**What to do**.
Copy exactly the stretch of data below from the line with "to another dataset" through the line with "Prior work has", including both of those lines.

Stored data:
*** Block opens ***
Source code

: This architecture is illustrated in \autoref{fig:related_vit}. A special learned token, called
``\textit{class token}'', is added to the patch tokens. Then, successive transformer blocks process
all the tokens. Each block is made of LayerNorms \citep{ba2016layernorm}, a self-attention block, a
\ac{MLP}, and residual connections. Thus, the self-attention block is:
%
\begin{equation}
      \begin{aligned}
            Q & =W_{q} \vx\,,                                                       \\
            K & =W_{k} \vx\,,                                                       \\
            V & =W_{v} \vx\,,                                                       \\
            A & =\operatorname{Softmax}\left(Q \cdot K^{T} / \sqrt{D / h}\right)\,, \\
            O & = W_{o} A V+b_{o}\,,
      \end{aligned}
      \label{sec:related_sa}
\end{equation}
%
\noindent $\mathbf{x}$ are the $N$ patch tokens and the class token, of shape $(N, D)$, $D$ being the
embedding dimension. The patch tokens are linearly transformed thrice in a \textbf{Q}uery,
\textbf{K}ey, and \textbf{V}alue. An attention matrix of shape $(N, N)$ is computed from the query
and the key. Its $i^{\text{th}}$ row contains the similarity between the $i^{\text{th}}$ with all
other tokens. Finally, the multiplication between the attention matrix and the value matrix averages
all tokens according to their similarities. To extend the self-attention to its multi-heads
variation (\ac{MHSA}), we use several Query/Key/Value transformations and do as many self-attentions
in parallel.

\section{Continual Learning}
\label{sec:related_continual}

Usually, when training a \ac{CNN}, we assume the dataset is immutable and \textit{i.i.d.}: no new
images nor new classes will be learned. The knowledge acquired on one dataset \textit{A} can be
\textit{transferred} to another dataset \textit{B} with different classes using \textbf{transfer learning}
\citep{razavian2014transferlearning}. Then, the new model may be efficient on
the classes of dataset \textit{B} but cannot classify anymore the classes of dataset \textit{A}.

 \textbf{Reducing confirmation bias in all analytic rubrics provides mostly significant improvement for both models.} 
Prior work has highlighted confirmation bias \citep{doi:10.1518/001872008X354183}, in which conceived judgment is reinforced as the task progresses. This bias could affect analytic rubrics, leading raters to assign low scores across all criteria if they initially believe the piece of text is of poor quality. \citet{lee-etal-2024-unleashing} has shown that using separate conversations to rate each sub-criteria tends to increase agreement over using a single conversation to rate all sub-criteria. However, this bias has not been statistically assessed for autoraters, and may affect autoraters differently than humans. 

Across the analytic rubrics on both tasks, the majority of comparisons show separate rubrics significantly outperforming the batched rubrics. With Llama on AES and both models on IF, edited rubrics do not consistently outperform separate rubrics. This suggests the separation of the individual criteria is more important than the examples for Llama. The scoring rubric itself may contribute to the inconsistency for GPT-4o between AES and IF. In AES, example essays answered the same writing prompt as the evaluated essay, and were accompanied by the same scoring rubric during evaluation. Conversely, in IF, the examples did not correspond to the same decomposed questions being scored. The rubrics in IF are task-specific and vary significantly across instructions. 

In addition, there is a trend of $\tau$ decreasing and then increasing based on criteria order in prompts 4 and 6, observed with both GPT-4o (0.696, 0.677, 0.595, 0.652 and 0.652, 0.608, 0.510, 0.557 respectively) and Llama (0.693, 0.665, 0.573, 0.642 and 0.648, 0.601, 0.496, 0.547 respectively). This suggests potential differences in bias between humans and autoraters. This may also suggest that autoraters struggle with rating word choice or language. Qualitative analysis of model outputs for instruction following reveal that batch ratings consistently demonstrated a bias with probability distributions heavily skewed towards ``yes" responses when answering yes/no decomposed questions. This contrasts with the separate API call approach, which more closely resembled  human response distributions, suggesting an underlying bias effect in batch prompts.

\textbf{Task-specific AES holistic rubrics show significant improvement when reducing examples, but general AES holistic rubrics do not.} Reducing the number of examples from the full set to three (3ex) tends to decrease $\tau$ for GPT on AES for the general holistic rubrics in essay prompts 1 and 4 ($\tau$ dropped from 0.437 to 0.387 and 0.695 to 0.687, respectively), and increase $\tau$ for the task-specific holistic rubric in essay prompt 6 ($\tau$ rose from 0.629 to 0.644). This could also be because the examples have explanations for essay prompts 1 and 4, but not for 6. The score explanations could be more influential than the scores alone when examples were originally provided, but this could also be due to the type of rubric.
*** Block closes ***
*** Block opens ***
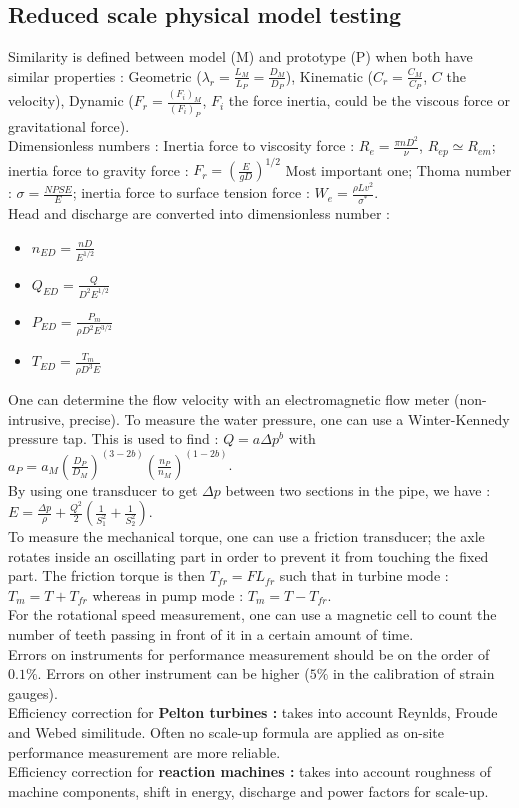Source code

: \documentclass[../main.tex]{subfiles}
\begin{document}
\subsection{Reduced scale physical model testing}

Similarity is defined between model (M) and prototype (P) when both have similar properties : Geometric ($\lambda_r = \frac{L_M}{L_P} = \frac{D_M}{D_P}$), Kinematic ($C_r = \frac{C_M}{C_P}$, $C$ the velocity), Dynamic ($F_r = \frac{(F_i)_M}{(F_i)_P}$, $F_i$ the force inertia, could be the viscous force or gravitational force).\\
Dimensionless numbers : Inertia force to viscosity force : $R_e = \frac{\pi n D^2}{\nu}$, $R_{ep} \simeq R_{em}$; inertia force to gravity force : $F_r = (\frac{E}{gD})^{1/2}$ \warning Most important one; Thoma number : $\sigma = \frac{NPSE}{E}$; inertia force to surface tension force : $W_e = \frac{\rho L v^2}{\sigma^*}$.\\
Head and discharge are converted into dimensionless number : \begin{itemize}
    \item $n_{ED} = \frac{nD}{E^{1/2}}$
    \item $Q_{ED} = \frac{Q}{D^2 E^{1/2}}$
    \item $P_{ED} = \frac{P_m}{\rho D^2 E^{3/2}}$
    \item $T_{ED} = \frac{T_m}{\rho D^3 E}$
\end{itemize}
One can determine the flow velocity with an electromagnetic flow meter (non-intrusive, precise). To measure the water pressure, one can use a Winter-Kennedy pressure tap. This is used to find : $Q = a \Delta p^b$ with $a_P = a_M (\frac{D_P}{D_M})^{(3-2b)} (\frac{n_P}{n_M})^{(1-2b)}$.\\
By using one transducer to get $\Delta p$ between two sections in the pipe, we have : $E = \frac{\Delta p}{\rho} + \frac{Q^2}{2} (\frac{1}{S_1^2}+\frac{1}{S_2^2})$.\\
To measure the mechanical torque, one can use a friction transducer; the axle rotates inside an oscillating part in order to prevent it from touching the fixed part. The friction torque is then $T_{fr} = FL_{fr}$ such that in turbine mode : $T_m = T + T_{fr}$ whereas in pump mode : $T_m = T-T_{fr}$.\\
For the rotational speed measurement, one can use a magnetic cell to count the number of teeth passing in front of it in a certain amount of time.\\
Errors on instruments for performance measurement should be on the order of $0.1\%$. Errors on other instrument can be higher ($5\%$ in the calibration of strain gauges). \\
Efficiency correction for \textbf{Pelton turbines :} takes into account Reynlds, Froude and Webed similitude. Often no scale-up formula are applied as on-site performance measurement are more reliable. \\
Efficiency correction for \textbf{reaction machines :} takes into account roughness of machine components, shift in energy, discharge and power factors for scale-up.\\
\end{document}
*** Block closes ***
*** Block opens ***
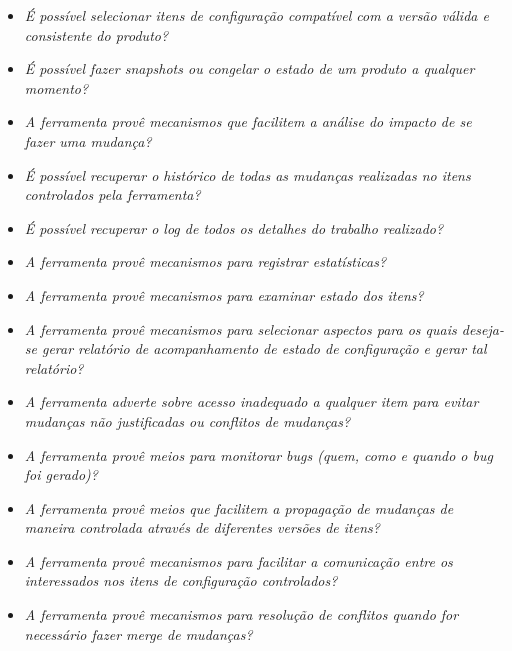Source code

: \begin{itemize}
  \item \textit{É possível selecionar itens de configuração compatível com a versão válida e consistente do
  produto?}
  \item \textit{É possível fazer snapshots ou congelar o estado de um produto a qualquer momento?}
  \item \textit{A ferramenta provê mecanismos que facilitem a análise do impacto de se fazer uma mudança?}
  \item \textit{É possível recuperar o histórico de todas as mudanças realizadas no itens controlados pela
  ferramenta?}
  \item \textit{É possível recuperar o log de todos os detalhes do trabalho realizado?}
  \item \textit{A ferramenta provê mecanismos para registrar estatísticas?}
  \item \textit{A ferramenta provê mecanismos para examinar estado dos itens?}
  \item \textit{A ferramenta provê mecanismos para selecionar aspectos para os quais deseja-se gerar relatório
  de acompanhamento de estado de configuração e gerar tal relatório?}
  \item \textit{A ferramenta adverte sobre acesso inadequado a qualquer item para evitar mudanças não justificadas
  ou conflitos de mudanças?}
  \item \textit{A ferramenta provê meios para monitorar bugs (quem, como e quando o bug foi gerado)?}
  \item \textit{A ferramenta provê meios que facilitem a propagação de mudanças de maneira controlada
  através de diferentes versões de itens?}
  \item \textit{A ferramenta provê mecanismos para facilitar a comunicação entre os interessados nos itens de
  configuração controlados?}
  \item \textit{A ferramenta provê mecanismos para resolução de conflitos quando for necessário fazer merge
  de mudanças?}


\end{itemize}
*** Block closes ***
**Solution to the exercise**.
\textit{transferred} to another dataset \textit{B} with different classes using \textbf{transfer learning}
\citep{razavian2014transferlearning}. Then, the new model may be efficient on
the classes of dataset \textit{B} but cannot classify anymore the classes of dataset \textit{A}.

 \textbf{Reducing confirmation bias in all analytic rubrics provides mostly significant improvement for both models.} 
Prior work has highlighted confirmation bias \citep{doi:10.1518/001872008X354183}, in which conceived judgment is reinforced as the task progresses. This bias could affect analytic rubrics, leading raters to assign low scores across all criteria if they initially believe the piece of text is of poor quality. \citet{lee-etal-2024-unleashing} has shown that using separate conversations to rate each sub-criteria tends to increase agreement over using a single conversation to rate all sub-criteria. However, this bias has not been statistically assessed for autoraters, and may affect autoraters differently than humans. 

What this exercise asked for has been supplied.